Copy, from the entries below, each line where the word "lerArquivo" can be found.

> **Data records**
========================

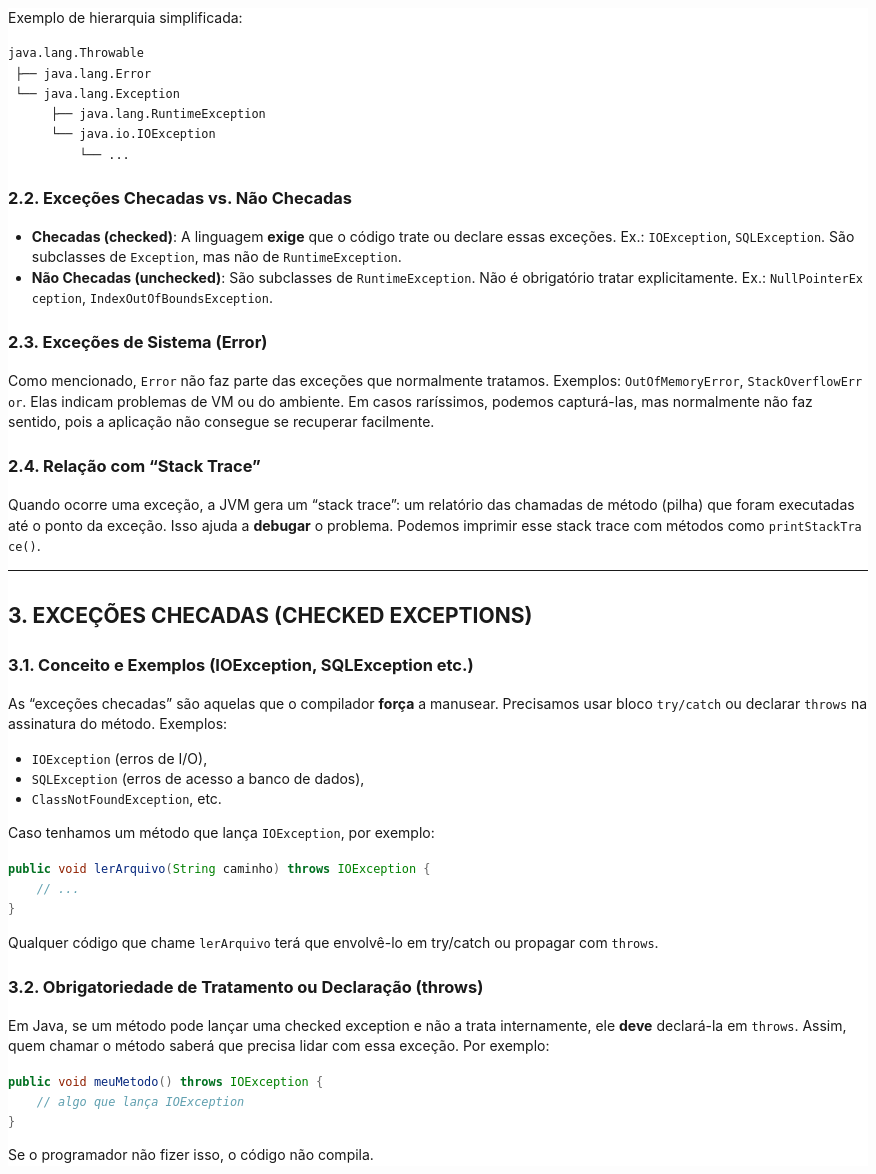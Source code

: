 Exemplo de hierarquia simplificada:
```
java.lang.Throwable
 ├── java.lang.Error
 └── java.lang.Exception
      ├── java.lang.RuntimeException
      └── java.io.IOException
          └── ...
```

### 2.2. Exceções Checadas vs. Não Checadas
- **Checadas (checked)**: A linguagem **exige** que o código trate ou declare essas exceções. Ex.: `IOException`, `SQLException`. São subclasses de `Exception`, mas não de `RuntimeException`.  
- **Não Checadas (unchecked)**: São subclasses de `RuntimeException`. Não é obrigatório tratar explicitamente. Ex.: `NullPointerException`, `IndexOutOfBoundsException`.

### 2.3. Exceções de Sistema (Error)
Como mencionado, `Error` não faz parte das exceções que normalmente tratamos. Exemplos: `OutOfMemoryError`, `StackOverflowError`. Elas indicam problemas de VM ou do ambiente. Em casos raríssimos, podemos capturá-las, mas normalmente não faz sentido, pois a aplicação não consegue se recuperar facilmente.

### 2.4. Relação com “Stack Trace”
Quando ocorre uma exceção, a JVM gera um “stack trace”: um relatório das chamadas de método (pilha) que foram executadas até o ponto da exceção. Isso ajuda a **debugar** o problema. Podemos imprimir esse stack trace com métodos como `printStackTrace()`.

---

<div id="sec3"></div>

## 3. EXCEÇÕES CHECADAS (CHECKED EXCEPTIONS)

### 3.1. Conceito e Exemplos (IOException, SQLException etc.)
As “exceções checadas” são aquelas que o compilador **força** a manusear. Precisamos usar bloco `try/catch` ou declarar `throws` na assinatura do método. Exemplos:  
- `IOException` (erros de I/O),  
- `SQLException` (erros de acesso a banco de dados),  
- `ClassNotFoundException`, etc.  

Caso tenhamos um método que lança `IOException`, por exemplo:
```java
public void lerArquivo(String caminho) throws IOException {
    // ...
}
```
Qualquer código que chame `lerArquivo` terá que envolvê-lo em try/catch ou propagar com `throws`.

### 3.2. Obrigatoriedade de Tratamento ou Declaração (throws)
Em Java, se um método pode lançar uma checked exception e não a trata internamente, ele **deve** declará-la em `throws`. Assim, quem chamar o método saberá que precisa lidar com essa exceção. Por exemplo:
```java
public void meuMetodo() throws IOException {
    // algo que lança IOException
}
```
Se o programador não fizer isso, o código não compila.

========================

> **Expected output**
public void lerArquivo(String caminho) throws IOException {
Qualquer código que chame `lerArquivo` terá que envolvê-lo em try/catch ou propagar com `throws`.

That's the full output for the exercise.